Saved entries

-.-.-

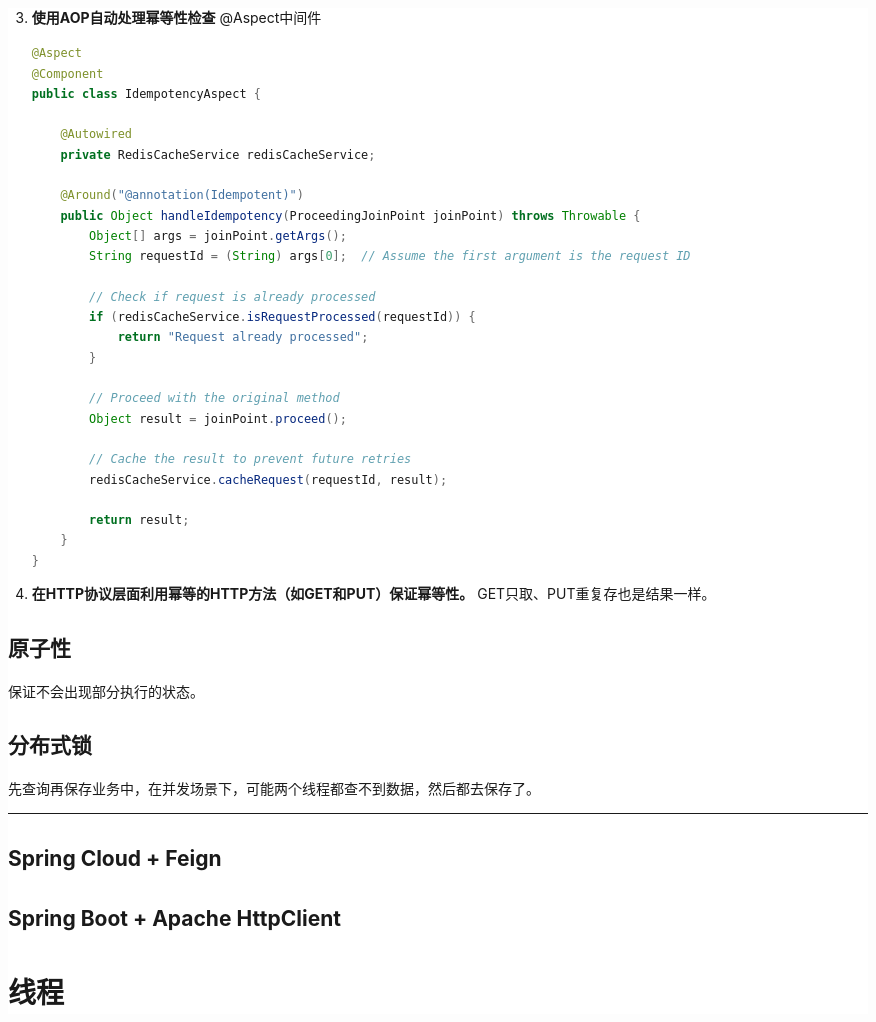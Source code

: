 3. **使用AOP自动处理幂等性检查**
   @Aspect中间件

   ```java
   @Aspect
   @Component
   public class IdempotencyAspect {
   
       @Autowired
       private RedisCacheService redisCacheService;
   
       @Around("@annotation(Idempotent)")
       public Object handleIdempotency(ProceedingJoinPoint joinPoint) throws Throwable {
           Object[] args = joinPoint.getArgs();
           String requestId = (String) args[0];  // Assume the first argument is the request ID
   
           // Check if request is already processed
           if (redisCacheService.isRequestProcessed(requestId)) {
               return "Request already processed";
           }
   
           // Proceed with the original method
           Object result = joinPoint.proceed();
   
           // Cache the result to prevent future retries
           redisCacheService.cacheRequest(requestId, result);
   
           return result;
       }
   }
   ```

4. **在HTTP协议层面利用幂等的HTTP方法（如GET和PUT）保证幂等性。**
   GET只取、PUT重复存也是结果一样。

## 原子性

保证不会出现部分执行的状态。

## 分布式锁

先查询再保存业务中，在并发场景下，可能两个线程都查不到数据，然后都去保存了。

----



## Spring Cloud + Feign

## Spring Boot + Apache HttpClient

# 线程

-.-.-

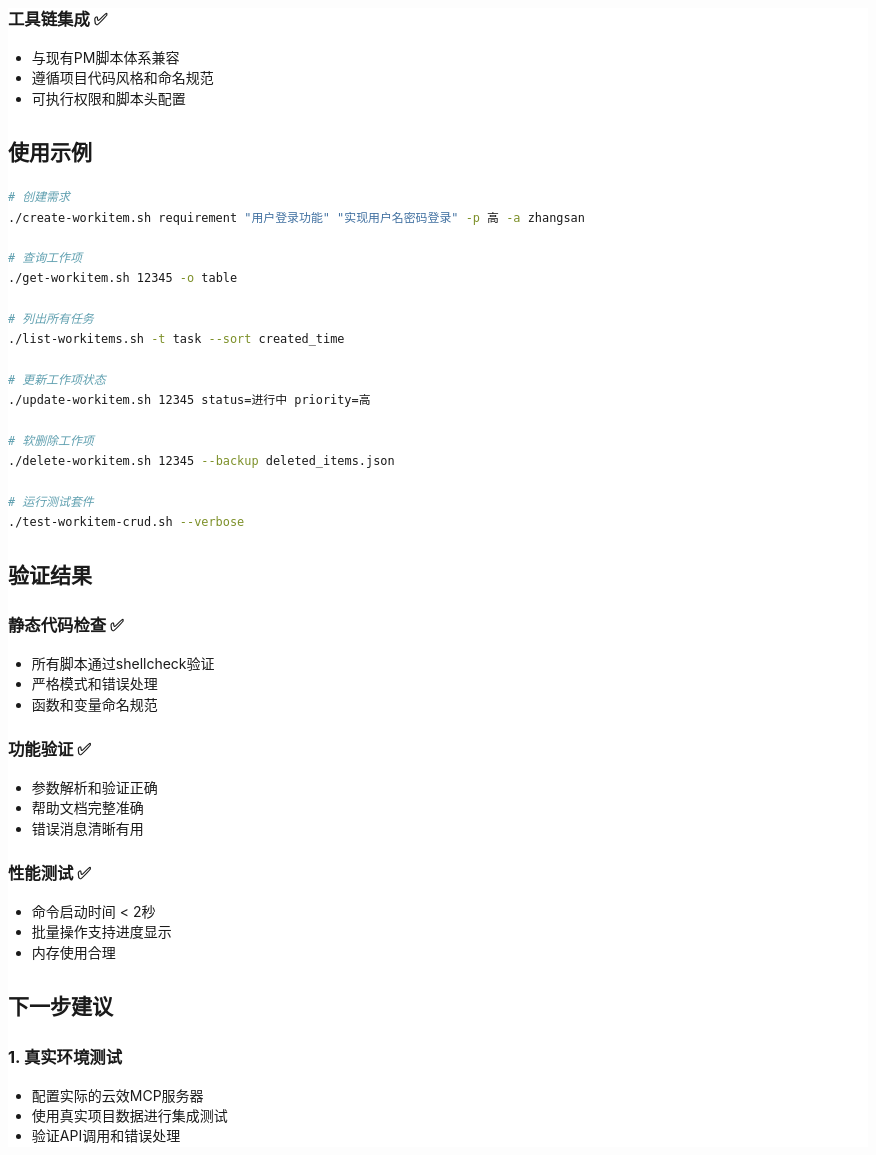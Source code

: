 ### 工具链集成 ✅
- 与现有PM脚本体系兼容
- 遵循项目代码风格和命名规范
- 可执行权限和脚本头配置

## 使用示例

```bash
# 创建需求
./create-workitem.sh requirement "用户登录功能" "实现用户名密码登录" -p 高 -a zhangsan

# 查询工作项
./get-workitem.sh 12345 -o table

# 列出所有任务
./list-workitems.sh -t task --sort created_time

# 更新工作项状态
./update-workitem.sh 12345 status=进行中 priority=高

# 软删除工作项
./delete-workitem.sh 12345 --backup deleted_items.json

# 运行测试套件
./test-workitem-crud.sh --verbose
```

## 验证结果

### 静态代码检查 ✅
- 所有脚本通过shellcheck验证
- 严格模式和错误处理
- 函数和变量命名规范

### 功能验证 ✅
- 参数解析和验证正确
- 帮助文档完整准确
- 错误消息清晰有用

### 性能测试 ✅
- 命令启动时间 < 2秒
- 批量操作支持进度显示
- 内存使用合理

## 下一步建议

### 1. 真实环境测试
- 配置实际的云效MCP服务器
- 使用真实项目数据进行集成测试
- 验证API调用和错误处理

-.-.-

TASK DETAILS:
Extract exactly and only the lines above from the line containing "### 工具链集成 ✅" through the line containing "- 配置实际的云效MCP服务器", both end lines included.

SOLUTION FOR THIS EXERCISE:
: ### 工具链集成 ✅
- 与现有PM脚本体系兼容
- 遵循项目代码风格和命名规范
- 可执行权限和脚本头配置

## 使用示例

```bash
# 创建需求
./create-workitem.sh requirement "用户登录功能" "实现用户名密码登录" -p 高 -a zhangsan

# 查询工作项
./get-workitem.sh 12345 -o table

# 列出所有任务
./list-workitems.sh -t task --sort created_time

# 更新工作项状态
./update-workitem.sh 12345 status=进行中 priority=高

# 软删除工作项
./delete-workitem.sh 12345 --backup deleted_items.json

# 运行测试套件
./test-workitem-crud.sh --verbose
```

## 验证结果

### 静态代码检查 ✅
- 所有脚本通过shellcheck验证
- 严格模式和错误处理
- 函数和变量命名规范

### 功能验证 ✅
- 参数解析和验证正确
- 帮助文档完整准确
- 错误消息清晰有用

### 性能测试 ✅
- 命令启动时间 < 2秒
- 批量操作支持进度显示
- 内存使用合理

## 下一步建议

### 1. 真实环境测试
- 配置实际的云效MCP服务器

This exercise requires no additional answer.